21 Aralık 2018 Cuma

KISA VE ÖZ MOTTOLAR HAYATIMIZA GERÇEKTEN YÖN VERİR Mİ?

Bunun yaşayan bir kanıtı olarak size EVET cevabını verebilirim. Şimdi nedir bu kısa ve öz mottolar? Sosyal medyada veya dergilerde hep karşımıza çıkan şeyler aslında. Örneklendirirsek eğer şöyle ki ;
I-              MUTLU OL!
II-            ŞÜKRET!
III-          KENDİNE GÜVEN VE İNAN!
IV-          SEN ÇOK DEĞERLİSİN!
V-            HER ŞEY ÇOK GÜZEL OLACAK SADECE İNAN!

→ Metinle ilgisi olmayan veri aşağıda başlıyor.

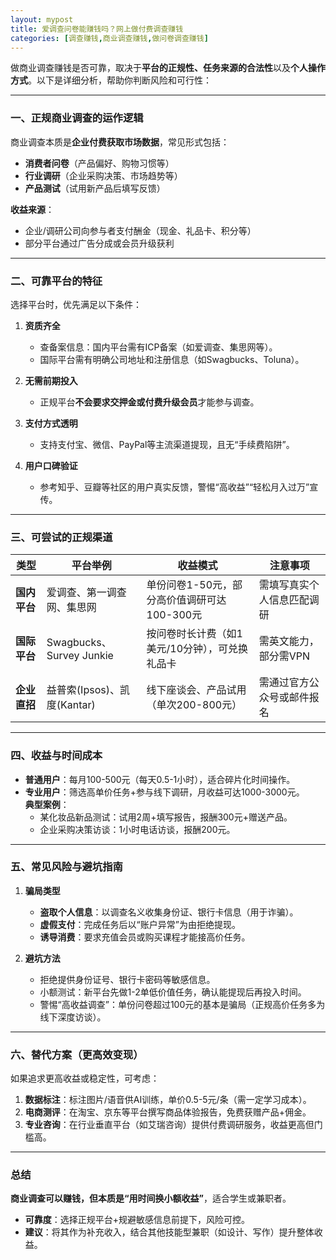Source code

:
 ```yaml
---
layout: mypost
title: 爱调查问卷能赚钱吗？网上做付费调查赚钱
categories: [调查赚钱,商业调查赚钱,做问卷调查赚钱]
---
```


 做商业调查赚钱是否可靠，取决于**平台的正规性、任务来源的合法性**以及**个人操作方式**。以下是详细分析，帮助你判断风险和可行性：

---

### **一、正规商业调查的运作逻辑**
商业调查本质是**企业付费获取市场数据**，常见形式包括：
- **消费者问卷**（产品偏好、购物习惯等）
- **行业调研**（企业采购决策、市场趋势等）
- **产品测试**（试用新产品后填写反馈）

**收益来源**：
- 企业/调研公司向参与者支付酬金（现金、礼品卡、积分等）
- 部分平台通过广告分成或会员升级获利

---

### **二、可靠平台的特征**
选择平台时，优先满足以下条件：
1. **资质齐全**  
   - 查备案信息：国内平台需有ICP备案（如爱调查、集思网等）。
   - 国际平台需有明确公司地址和注册信息（如Swagbucks、Toluna）。

2. **无需前期投入**  
   - 正规平台**不会要求交押金或付费升级会员**才能参与调查。

3. **支付方式透明**  
   - 支持支付宝、微信、PayPal等主流渠道提现，且无“手续费陷阱”。

4. **用户口碑验证**  
   - 参考知乎、豆瓣等社区的用户真实反馈，警惕“高收益”“轻松月入过万”宣传。

---

### **三、可尝试的正规渠道**
| **类型**       | **平台举例**                 | **收益模式**                               | **注意事项**                     |
|----------------|-----------------------------|------------------------------------------|--------------------------------|
| **国内平台**    | 爱调查、第一调查网、集思网       | 单份问卷1-50元，部分高价值调研可达100-300元 | 需填写真实个人信息匹配调研       |
| **国际平台**    | Swagbucks、Survey Junkie    | 按问卷时长计费（如1美元/10分钟），可兑换礼品卡 | 需英文能力，部分需VPN          |
| **企业直招**    | 益普索(Ipsos)、凯度(Kantar)  | 线下座谈会、产品试用（单次200-800元）       | 需通过官方公众号或邮件报名       |

---

### **四、收益与时间成本**
- **普通用户**：每月100-500元（每天0.5-1小时），适合碎片化时间操作。  
- **专业用户**：筛选高单价任务+参与线下调研，月收益可达1000-3000元。  
**典型案例**：  
  - 某化妆品新品测试：试用2周+填写报告，报酬300元+赠送产品。  
  - 企业采购决策访谈：1小时电话访谈，报酬200元。  

---

### **五、常见风险与避坑指南**
1. **骗局类型**  
   - **盗取个人信息**：以调查名义收集身份证、银行卡信息（用于诈骗）。  
   - **虚假支付**：完成任务后以“账户异常”为由拒绝提现。  
   - **诱导消费**：要求充值会员或购买课程才能接高价任务。  

2. **避坑方法**  
   - 拒绝提供身份证号、银行卡密码等敏感信息。  
   - 小额测试：新平台先做1-2单低价值任务，确认能提现后再投入时间。  
   - 警惕“高收益调查”：单份问卷超过100元的基本是骗局（正规高价任务多为线下深度访谈）。  

---

### **六、替代方案（更高效变现）**
如果追求更高收益或稳定性，可考虑：  
1. **数据标注**：标注图片/语音供AI训练，单价0.5-5元/条（需一定学习成本）。  
2. **电商测评**：在淘宝、京东等平台撰写商品体验报告，免费获赠产品+佣金。  
3. **专业咨询**：在行业垂直平台（如艾瑞咨询）提供付费调研服务，收益更高但门槛高。  

---

### **总结**  
**商业调查可以赚钱，但本质是“用时间换小额收益”**，适合学生或兼职者。  
- **可靠度**：选择正规平台+规避敏感信息前提下，风险可控。  
- **建议**：将其作为补充收入，结合其他技能型兼职（如设计、写作）提升整体收益。

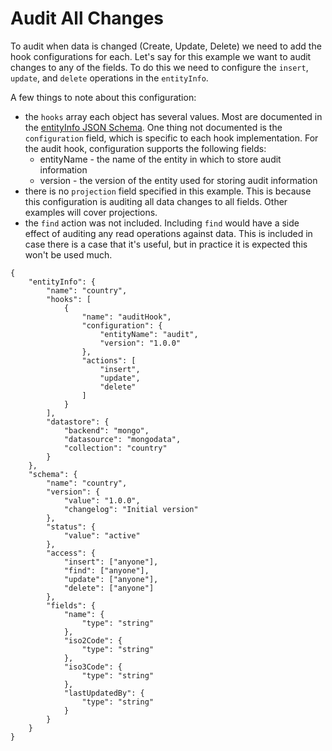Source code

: # Audit All Changes
To audit when data is changed (Create, Update, Delete) we need to add the hook configurations for each.  Let's say for this example we want to audit changes to any of the fields.  To do this we need to configure the `insert`, `update`, and `delete` operations in the `entityInfo`.


A few things to note about this configuration:

* the `hooks` array each object has several values.  Most are documented in the [entityInfo JSON Schema](https://github.com/lightblue-platform/lightblue-core/blob/master/metadata/src/main/resources/json-schema/metadata/entityInfo.json).  One thing not documented is the `configuration` field, which is specific to each hook implementation.  For the audit hook, configuration supports the following fields:
    * entityName - the name of the entity in which to store audit information
    * version - the version of the entity used for storing audit information
* there is no `projection` field specified in this example.  This is because this configuration is auditing all data changes to all fields.  Other examples will cover projections.
* the `find` action was not included.  Including `find` would have a side effect of auditing any read operations against data.  This is included in case there is a case that it's useful, but in practice it is expected this won't be used much.

```
{
    "entityInfo": {
        "name": "country",
        "hooks": [
            {
                "name": "auditHook",
                "configuration": {
                    "entityName": "audit",
                    "version": "1.0.0"
                },
                "actions": [
                    "insert",
                    "update",
                    "delete"
                ]
            }
        ],
        "datastore": {
            "backend": "mongo",
            "datasource": "mongodata",
            "collection": "country"
        }
    },
    "schema": {
        "name": "country",
        "version": {
            "value": "1.0.0",
            "changelog": "Initial version"
        },
        "status": {
            "value": "active"
        },
        "access": {
            "insert": ["anyone"],
            "find": ["anyone"],
            "update": ["anyone"],
            "delete": ["anyone"]
        },
        "fields": {
            "name": {
                "type": "string"
            },
            "iso2Code": {
                "type": "string"
            },
            "iso3Code": {
                "type": "string"
            },
            "lastUpdatedBy": {
                "type": "string"
            }
        }
    }
}
```


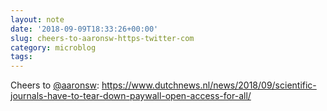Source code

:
 ```yaml
---
layout: note
date: '2018-09-09T18:33:26+00:00'
slug: cheers-to-aaronsw-https-twitter-com
category: microblog
tags:
---
```

Cheers to [@aaronsw](https://twitter.com/aaronsw): https://www.dutchnews.nl/news/2018/09/scientific-journals-have-to-tear-down-paywall-open-access-for-all/

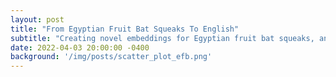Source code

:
 ```yaml
---
layout: post
title: "From Egyptian Fruit Bat Squeaks To English"
subtitle: "Creating novel embeddings for Egyptian fruit bat squeaks, and reaching new state of the art results."
date: 2022-04-03 20:00:00 -0400
background: '/img/posts/scatter_plot_efb.png'
---
```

VI-          BAŞARACAKSIN!
Gibi gibi…
Bu yukarıda yazdıklarımı okuyunca kendinizi iyi hissediyor musunuz? Belki evet belki hayır. Belki zor bir dönemden geçiyorsun ve “Bu mu beni kendime iyi getirecek?” diyorsun. Veya hayata dört elle sarılmışsın ve bunları okuyunca gerçekten gaza geliyorsun. Ya da bunların hiçbiri sana hiçbir anlam ifade etmiyor.
Öncelikle sevgili okuyucum, yaşadığın tüm zorluklar geçip gidecek. Hepsini olmasa da çoğunu unutacaksın. Hayatında her şey güllük gülistanlıksa eğer hep öyle olmayacak (Sabancı ya da Koç değilsen tabii)  kendini umutsuzluğa düşmüş hissedeceğin zamanlar gelecek. Peki asıl sorum öyle zamanlarda kendine bir kurtarıcı melek mi bekleyeceksin? Hep birisinin gelip seni kurtarmasını bekleyeceksen benden sana garanti bir tavsiye: BEKLEME.  Kendini düştüğün yerden kaldıracak olan sensin. Belki uzun sürecek belki de tahmin ettiğinden daha kısa sürecek.
    İşte şimdi olay senin “Ne alaka?” dediğin mottolarımıza geldi. Eskiler ne der bilirsin. “Bir şeyi kırk kere söylersen olur.” İşte kapımız buraya çıkıyor. Her gün görebileceğin bir yere “HER ŞEY GÜZEL OLACAK.” “BEN HARİKA BİRİSİYİM.” “HAYATIMDA HER ŞEY YOLUNDA.” Gibi cümleler yapıştırırsan beynin kısa bir zaman sonra buna inanmaya başlayacak. Sen kendine iyi olduğunu söyledikçe daha iyi hissetmeye başlayacaksın. Beynin bu duruma inanacak ve etrafa iyi olduğuna dair frekanslar yayacak. Böylece sen hep kendini iyi hissettirecek olaylarla karşılayacaksın.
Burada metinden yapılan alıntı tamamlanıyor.